• WHAT IS NEEDED
Please copy each line of the listing below in which the word "giao" appears.

☆ ☆ ☆ ☆ ☆ ☆ ☆

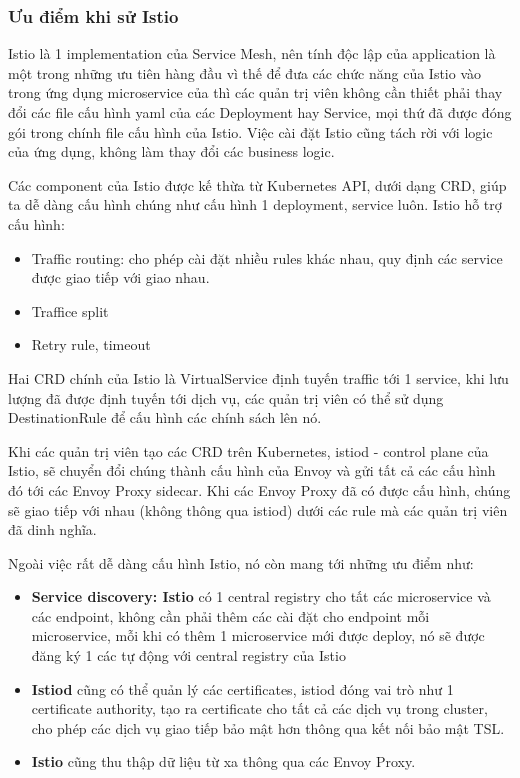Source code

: \documentclass[12pt,a4paper]{report}
\begin{document}
			\subsubsection{Ưu điểm khi sử Istio}
		\hspace{0.6cm}Istio là 1 implementation của Service Mesh, nên tính độc lập của application là một trong những ưu tiên hàng đầu vì thế để đưa các chức năng của Istio vào trong ứng dụng microservice của thì các quản trị viên không cần thiết phải thay đổi các file cấu hình yaml của các Deployment hay Service, mọi thứ đã được đóng gói trong chính file cấu hình của Istio. Việc cài đặt Istio cũng tách rời với logic của ứng dụng, không làm thay đổi các business logic.
		
		Các component của Istio được kế thừa từ Kubernetes API, dưới dạng CRD, giúp ta dễ dàng cấu hình chúng như cấu hình 1 deployment, service luôn. Istio hỗ trợ cấu hình:
		\begin{itemize}
			\item Traffic routing: cho phép cài đặt nhiều rules khác nhau, quy định các service được giao tiếp với giao nhau.
			\item Traffice split
			\item Retry rule, timeout
		\end{itemize}
		
		Hai CRD chính của Istio là VirtualService định tuyến traffic tới 1 service, khi lưu lượng đã được định tuyến tới dịch vụ, các quản trị viên có thể sử dụng DestinationRule để cấu hình các chính sách lên nó.
		
		Khi các quản trị viên tạo các CRD trên Kubernetes, istiod - control plane của Istio, sẽ chuyển đổi chúng thành cấu hình của Envoy và gửi tất cả các cấu hình đó tới các Envoy Proxy sidecar. Khi các Envoy Proxy đã có được cấu hình, chúng sẽ giao tiếp với nhau (không thông qua istiod) dưới các rule mà các quản trị viên đã dinh nghĩa.
		
		Ngoài việc rất dễ dàng cấu hình Istio, nó còn mang tới những ưu điểm như:
		\begin{itemize}
			\item \textbf{Service discovery: Istio} có 1 central registry cho tất các microservice và các endpoint, không cần phải thêm các cài đặt cho endpoint mỗi microservice, mỗi khi có thêm 1 microservice mới được deploy, nó sẽ được đăng ký 1 các tự động với central registry của Istio
			\item \textbf{Istiod} cũng có thể quản lý các certificates, istiod đóng vai trò như 1 certificate authority, tạo ra certificate cho tất cả các dịch vụ trong cluster, cho phép các dịch vụ giao tiếp bảo mật hơn thông qua kết nối bảo mật TSL.
			\item \textbf{Istio} cũng thu thập dữ liệu từ xa thông qua các Envoy Proxy.
		\end{itemize}
		
\end{document}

☆ ☆ ☆ ☆ ☆ ☆ ☆

• TASK SOLUTION
			\item Traffic routing: cho phép cài đặt nhiều rules khác nhau, quy định các service được giao tiếp với giao nhau.
		Khi các quản trị viên tạo các CRD trên Kubernetes, istiod - control plane của Istio, sẽ chuyển đổi chúng thành cấu hình của Envoy và gửi tất cả các cấu hình đó tới các Envoy Proxy sidecar. Khi các Envoy Proxy đã có được cấu hình, chúng sẽ giao tiếp với nhau (không thông qua istiod) dưới các rule mà các quản trị viên đã dinh nghĩa.
			\item \textbf{Istiod} cũng có thể quản lý các certificates, istiod đóng vai trò như 1 certificate authority, tạo ra certificate cho tất cả các dịch vụ trong cluster, cho phép các dịch vụ giao tiếp bảo mật hơn thông qua kết nối bảo mật TSL.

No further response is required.